▶ WHAT YOU SHOULD DO: Every line in the listing below that holds the word "private" should be returned.

(SUPPLIED INFORMATION)

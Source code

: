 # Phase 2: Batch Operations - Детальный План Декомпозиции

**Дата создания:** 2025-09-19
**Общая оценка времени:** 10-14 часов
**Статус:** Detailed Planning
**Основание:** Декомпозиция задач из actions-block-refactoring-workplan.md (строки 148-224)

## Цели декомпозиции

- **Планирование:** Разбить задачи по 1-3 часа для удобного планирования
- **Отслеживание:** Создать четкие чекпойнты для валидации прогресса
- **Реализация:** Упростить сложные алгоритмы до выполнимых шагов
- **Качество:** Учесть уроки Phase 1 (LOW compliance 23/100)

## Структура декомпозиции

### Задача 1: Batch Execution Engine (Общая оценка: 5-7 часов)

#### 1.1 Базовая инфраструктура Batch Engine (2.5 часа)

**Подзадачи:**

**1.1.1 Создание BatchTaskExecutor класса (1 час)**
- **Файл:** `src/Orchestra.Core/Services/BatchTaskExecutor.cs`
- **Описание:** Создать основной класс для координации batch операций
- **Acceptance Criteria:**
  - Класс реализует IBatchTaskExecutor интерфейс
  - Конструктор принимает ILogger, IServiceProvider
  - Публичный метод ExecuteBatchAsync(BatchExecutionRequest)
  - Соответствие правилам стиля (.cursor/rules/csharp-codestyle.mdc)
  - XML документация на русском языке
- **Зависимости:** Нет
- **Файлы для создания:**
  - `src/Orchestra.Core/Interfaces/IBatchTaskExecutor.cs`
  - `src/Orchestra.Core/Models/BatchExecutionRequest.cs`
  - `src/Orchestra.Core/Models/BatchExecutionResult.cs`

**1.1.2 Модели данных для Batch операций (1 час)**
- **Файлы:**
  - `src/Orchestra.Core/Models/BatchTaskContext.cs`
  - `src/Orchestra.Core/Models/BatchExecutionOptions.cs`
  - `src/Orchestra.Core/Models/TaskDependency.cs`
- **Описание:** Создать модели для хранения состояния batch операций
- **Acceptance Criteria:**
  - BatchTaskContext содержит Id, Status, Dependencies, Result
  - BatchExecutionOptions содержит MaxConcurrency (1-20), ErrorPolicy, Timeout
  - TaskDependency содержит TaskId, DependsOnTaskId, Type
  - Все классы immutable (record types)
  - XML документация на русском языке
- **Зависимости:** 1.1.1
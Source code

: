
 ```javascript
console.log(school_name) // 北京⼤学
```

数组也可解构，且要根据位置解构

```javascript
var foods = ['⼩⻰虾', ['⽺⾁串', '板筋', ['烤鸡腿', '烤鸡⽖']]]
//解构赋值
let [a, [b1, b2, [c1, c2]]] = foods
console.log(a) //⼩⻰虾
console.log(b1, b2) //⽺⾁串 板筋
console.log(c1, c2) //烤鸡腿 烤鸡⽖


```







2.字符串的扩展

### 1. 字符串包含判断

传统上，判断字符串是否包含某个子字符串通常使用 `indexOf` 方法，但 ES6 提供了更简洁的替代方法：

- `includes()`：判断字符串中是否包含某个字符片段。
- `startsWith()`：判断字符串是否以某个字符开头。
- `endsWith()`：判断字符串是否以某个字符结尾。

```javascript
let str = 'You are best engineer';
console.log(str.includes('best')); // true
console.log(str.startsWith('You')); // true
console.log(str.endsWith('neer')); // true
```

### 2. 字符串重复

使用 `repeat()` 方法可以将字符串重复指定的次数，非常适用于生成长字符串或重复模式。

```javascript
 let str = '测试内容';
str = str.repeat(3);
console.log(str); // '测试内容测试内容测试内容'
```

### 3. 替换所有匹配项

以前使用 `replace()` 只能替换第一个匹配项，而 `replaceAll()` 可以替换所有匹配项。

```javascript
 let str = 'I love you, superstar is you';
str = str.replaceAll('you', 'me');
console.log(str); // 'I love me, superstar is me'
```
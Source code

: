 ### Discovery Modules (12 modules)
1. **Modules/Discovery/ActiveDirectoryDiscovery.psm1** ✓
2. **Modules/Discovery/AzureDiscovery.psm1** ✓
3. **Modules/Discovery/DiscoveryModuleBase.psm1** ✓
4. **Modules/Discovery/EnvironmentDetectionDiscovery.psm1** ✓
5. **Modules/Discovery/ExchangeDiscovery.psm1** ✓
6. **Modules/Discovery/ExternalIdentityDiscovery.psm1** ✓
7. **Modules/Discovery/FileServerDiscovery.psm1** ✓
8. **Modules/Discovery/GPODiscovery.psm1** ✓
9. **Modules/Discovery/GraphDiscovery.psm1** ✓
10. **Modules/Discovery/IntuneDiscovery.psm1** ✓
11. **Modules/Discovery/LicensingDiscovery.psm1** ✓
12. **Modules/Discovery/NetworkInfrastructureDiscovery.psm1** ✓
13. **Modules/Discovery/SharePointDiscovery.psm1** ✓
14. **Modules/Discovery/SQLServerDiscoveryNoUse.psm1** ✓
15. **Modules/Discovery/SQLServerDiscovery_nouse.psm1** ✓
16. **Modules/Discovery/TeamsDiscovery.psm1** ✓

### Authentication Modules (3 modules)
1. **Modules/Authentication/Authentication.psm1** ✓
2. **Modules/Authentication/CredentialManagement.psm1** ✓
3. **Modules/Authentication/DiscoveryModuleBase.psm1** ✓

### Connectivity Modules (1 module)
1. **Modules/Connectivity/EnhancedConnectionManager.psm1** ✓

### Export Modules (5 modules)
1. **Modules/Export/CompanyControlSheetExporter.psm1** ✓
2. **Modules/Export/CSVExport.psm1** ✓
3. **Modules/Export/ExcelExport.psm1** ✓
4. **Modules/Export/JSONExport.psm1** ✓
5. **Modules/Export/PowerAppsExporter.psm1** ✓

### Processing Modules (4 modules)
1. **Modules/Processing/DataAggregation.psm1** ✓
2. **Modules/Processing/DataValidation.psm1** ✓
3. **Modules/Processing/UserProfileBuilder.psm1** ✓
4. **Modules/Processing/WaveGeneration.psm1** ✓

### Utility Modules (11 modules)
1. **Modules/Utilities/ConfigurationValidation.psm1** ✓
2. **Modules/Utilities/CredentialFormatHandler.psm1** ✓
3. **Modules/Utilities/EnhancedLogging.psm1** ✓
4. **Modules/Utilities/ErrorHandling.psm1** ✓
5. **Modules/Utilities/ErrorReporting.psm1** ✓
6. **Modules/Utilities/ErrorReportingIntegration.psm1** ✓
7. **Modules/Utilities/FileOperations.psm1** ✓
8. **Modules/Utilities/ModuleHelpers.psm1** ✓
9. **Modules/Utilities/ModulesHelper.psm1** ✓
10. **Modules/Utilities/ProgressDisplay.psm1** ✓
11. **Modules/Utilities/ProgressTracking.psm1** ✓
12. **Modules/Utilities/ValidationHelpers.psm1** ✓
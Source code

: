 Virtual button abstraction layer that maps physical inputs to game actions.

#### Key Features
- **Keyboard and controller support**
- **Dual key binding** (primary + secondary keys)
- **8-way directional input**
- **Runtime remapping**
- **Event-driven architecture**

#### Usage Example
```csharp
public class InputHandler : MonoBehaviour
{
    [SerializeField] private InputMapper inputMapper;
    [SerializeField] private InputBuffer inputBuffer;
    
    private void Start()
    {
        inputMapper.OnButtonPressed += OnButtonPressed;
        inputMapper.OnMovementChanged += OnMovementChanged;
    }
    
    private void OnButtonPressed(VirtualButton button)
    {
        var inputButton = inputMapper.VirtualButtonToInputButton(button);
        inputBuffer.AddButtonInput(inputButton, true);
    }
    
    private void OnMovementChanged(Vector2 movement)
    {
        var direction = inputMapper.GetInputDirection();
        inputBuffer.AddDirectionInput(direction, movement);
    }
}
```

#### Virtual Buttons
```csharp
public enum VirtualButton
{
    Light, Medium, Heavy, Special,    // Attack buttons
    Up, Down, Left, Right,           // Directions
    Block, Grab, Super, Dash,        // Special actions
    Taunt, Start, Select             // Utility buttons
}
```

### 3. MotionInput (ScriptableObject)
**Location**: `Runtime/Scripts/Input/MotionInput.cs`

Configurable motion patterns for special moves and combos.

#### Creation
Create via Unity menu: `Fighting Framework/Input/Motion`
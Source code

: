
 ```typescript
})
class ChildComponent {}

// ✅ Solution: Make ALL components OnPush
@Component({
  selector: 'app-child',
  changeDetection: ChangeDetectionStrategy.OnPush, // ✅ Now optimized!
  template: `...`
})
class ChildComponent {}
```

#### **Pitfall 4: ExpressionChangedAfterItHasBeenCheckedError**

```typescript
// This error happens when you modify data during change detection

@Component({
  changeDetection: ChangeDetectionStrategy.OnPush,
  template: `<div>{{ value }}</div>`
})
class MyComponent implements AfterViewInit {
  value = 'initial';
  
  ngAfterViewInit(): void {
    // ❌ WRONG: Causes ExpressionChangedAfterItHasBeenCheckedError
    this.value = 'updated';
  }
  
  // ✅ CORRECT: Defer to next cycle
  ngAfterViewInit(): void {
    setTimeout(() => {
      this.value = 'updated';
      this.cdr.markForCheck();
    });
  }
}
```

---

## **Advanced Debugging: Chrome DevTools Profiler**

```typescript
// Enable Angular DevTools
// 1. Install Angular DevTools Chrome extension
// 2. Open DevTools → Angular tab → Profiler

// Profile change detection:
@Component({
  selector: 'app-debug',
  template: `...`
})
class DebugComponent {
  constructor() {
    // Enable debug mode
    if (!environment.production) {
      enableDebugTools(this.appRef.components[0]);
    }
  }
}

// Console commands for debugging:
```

(End SUPPLIED INFORMATION)

▶ SOLUTION TO THE PROBLEM:
    [SerializeField] private InputMapper inputMapper;
    [SerializeField] private InputBuffer inputBuffer;
    private void Start()
    private void OnButtonPressed(VirtualButton button)
    private void OnMovementChanged(Vector2 movement)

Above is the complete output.